Bastante olvidable en su ejecución, sin rozar la magistralidad clásica del de Rhett Butler y Escarlata O’Hara en Lo que el viento se llevó o la intensidad a cámara lenta de Ryan Gosling y Carey Mulligan en el ascensor de Drive, el beso de Twisters no era malo en los parámetros del besómetro hollywoodiense. Pasaba el aprobado al contener todos los tics que los grandes estudios nos han enseñado sobre esto: las manos de ella agarran el mentón de él mientras él apoya las suyas en su cintura sin rozar sus nalgas. No hay lengua a la vista y todo se completa con el foot popping [levantamiento de pie] de la actriz. Un clásico que la revista Screenland estableció en 1923 al exigir la “patada de éxtasis” al besar al galán y que después se añadiría al código Hays de los años treinta. Allí se requería que las mujeres, en las escenas románticas, siempre tuviesen “un único pie en el suelo”. Que la chica alce su pie como si fuese un espasmo natural está tan arraigado que hasta la actriz en la que está metamorfoseando inquietantemente Daisy Edgar-Jones, Anne Hathaway, ya lo ansiaba en Princesa por sorpresa (2001): su personaje esperaba que en su primer beso su pie se levantase “como en las viejas películas”. Al final, obvio, lo hacía.

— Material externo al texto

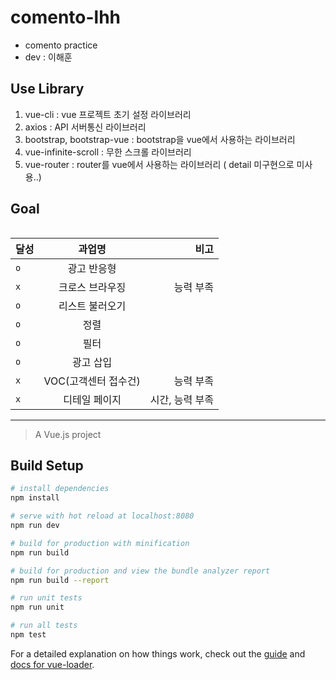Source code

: # comento-lhh
- comento practice
- dev : 이해훈

## Use Library

<ol>
    <li>vue-cli : vue 프로젝트 초기 설정 라이브러리
    <li>axios : API 서버통신 라이브러리
    <li>bootstrap, bootstrap-vue : bootstrap을 vue에서 사용하는 라이브러리
    <li>vue-infinite-scroll : 무한 스크롤 라이브러리
    <li>vue-router : router를 vue에서 사용하는 라이브러리 ( detail 미구현으로 미사용..)
</ol>

## Goal

<table>

| 달성 | 과업명 | 비고 |
|---|:---:|---:|
|`o`|광고 반응형|
|`x`|크로스 브라우징|능력 부족|
|`o`|리스트 불러오기|
|`o`|정렬|
|`o`|필터|
|`o`|광고 삽입|
|`x`|VOC(고객센터 접수건)|능력 부족|
|`x`|디테일 페이지|시간, 능력 부족

</table>


<hr/>


> A Vue.js project

## Build Setup

``` bash
# install dependencies
npm install

# serve with hot reload at localhost:8080
npm run dev

# build for production with minification
npm run build

# build for production and view the bundle analyzer report
npm run build --report

# run unit tests
npm run unit

# run all tests
npm test
```

For a detailed explanation on how things work, check out the [guide](http://vuejs-templates.github.io/webpack/) and [docs for vue-loader](http://vuejs.github.io/vue-loader).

El caso Twisters o la negación del final romántico para apostar por tramas inconclusas no pillará desprevenido al pensador Grafton Tanner. En Foreverism (un ensayo corto traducido al catalán por Tigre de Paper), defiende que vivimos en la era del porsiemprismo. Una etapa viciada de consumo cultural en la que desde universos multimillonarios como el de Disney, la Guerra de las Galaxias o Marvel, con sus múltiples series derivadas y spin-offs, se nos alecciona con que la única ausencia permitida es la del final. Ahora nada se acaba y nada muere. El negocio siempre puede continuar si todo queda abierto. Y si para hacer caja hay que matar al beso de película, pues se mata. Sentencia de Spielberg.